Try it
What is needed here is an exact repetition of the records below, beginning at the line that has "I have divided" and stopping after the line that has "In this problem I have used YOLOv3".
[[ Material supplied, beginning ]]
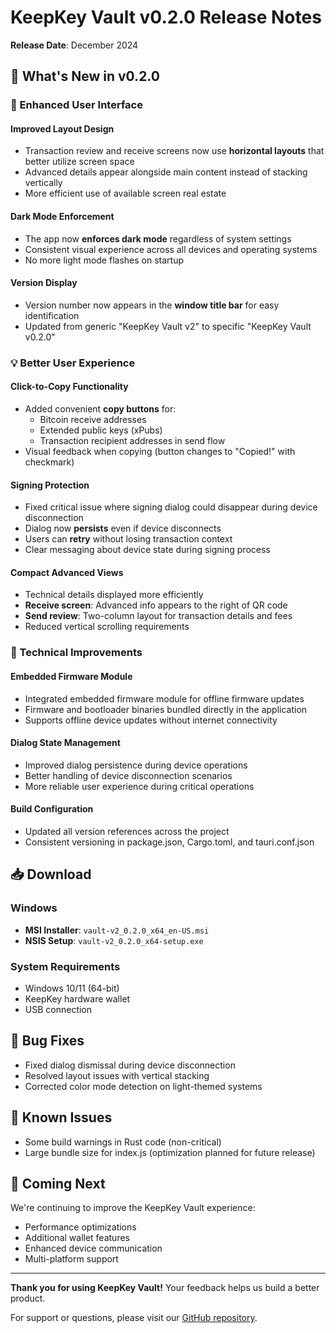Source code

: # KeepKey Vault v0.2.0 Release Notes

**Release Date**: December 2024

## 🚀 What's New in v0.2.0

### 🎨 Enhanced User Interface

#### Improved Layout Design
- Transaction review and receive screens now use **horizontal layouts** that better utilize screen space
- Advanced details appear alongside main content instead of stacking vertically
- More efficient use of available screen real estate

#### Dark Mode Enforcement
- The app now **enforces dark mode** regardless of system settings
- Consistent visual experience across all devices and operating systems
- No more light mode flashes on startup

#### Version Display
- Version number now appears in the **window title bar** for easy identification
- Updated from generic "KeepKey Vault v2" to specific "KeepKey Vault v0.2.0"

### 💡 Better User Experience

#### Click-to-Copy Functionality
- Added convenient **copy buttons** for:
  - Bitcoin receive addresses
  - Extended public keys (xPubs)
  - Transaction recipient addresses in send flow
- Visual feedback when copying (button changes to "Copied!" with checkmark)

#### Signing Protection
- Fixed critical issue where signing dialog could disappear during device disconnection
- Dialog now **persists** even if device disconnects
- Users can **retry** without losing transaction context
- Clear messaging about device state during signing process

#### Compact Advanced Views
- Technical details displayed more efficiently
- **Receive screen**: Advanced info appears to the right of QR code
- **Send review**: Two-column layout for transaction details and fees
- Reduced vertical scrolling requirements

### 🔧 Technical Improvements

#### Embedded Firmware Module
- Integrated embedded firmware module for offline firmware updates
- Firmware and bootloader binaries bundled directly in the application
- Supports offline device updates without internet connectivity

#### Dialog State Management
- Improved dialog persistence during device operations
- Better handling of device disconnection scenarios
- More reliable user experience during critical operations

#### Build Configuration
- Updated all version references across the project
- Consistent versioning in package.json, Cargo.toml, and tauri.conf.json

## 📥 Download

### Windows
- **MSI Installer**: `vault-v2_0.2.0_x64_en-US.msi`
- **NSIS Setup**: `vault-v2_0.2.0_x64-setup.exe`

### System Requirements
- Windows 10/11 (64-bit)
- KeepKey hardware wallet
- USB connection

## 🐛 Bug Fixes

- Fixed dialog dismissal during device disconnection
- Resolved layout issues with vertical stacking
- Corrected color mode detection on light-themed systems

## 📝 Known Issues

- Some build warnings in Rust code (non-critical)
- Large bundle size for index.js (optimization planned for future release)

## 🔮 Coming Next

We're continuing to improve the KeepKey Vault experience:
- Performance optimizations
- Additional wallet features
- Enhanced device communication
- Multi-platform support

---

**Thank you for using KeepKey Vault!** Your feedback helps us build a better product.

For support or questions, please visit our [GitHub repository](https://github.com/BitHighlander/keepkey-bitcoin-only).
[[ Material supplied, end ]]
[[ Material supplied, beginning ]]
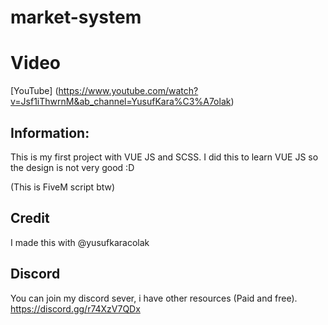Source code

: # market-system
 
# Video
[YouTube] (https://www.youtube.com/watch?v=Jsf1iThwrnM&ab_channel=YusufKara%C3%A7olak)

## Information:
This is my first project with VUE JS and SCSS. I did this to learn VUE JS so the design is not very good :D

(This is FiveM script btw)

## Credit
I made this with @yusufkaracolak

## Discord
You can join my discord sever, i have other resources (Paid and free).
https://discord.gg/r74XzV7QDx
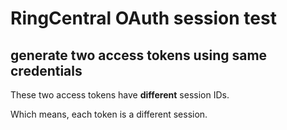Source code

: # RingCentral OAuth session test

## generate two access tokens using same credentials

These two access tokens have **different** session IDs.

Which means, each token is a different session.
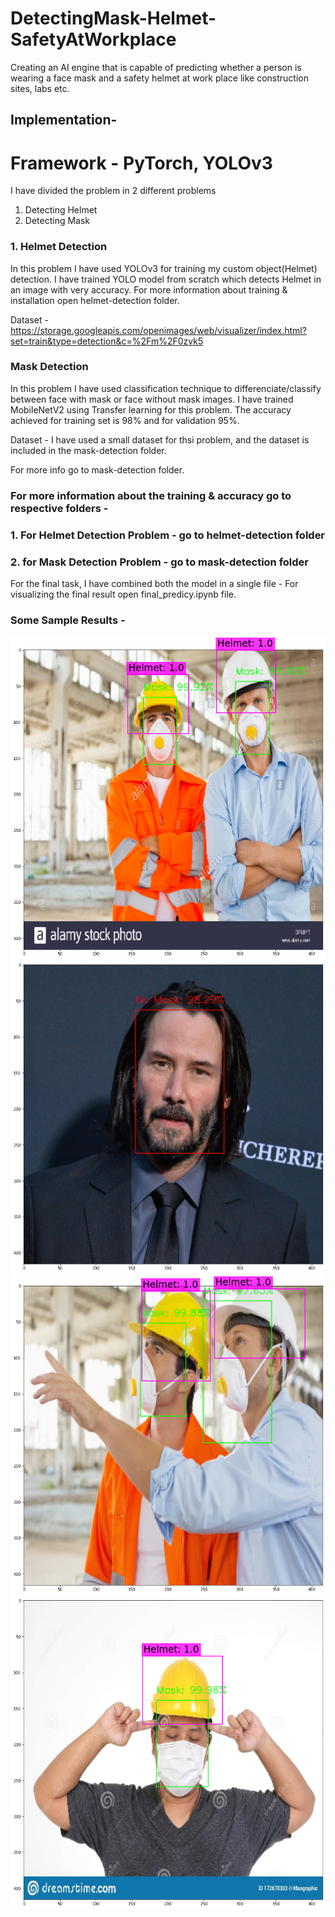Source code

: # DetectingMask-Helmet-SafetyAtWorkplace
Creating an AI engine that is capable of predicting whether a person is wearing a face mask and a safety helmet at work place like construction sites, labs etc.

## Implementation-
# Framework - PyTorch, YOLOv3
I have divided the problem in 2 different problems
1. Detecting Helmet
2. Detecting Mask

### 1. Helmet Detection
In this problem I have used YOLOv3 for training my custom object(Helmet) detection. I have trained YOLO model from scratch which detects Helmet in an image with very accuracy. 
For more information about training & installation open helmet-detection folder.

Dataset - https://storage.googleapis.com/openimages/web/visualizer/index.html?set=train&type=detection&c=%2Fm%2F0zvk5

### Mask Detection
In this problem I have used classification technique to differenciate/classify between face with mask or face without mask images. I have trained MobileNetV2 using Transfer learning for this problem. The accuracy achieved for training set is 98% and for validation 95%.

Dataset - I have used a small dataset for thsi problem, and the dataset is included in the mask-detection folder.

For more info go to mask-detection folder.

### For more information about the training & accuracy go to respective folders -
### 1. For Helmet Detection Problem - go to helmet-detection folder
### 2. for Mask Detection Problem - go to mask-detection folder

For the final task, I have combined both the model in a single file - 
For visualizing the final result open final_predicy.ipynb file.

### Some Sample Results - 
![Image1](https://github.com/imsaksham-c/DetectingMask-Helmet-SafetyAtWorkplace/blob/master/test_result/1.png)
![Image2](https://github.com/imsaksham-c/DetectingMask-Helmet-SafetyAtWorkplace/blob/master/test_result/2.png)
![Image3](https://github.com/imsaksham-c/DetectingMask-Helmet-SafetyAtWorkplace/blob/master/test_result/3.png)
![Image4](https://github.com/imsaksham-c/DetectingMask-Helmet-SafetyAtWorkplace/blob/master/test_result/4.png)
[[ Material supplied, end ]]
Solution
I have divided the problem in 2 different problems
1. Detecting Helmet
2. Detecting Mask

### 1. Helmet Detection
In this problem I have used YOLOv3 for training my custom object(Helmet) detection. I have trained YOLO model from scratch which detects Helmet in an image with very accuracy. 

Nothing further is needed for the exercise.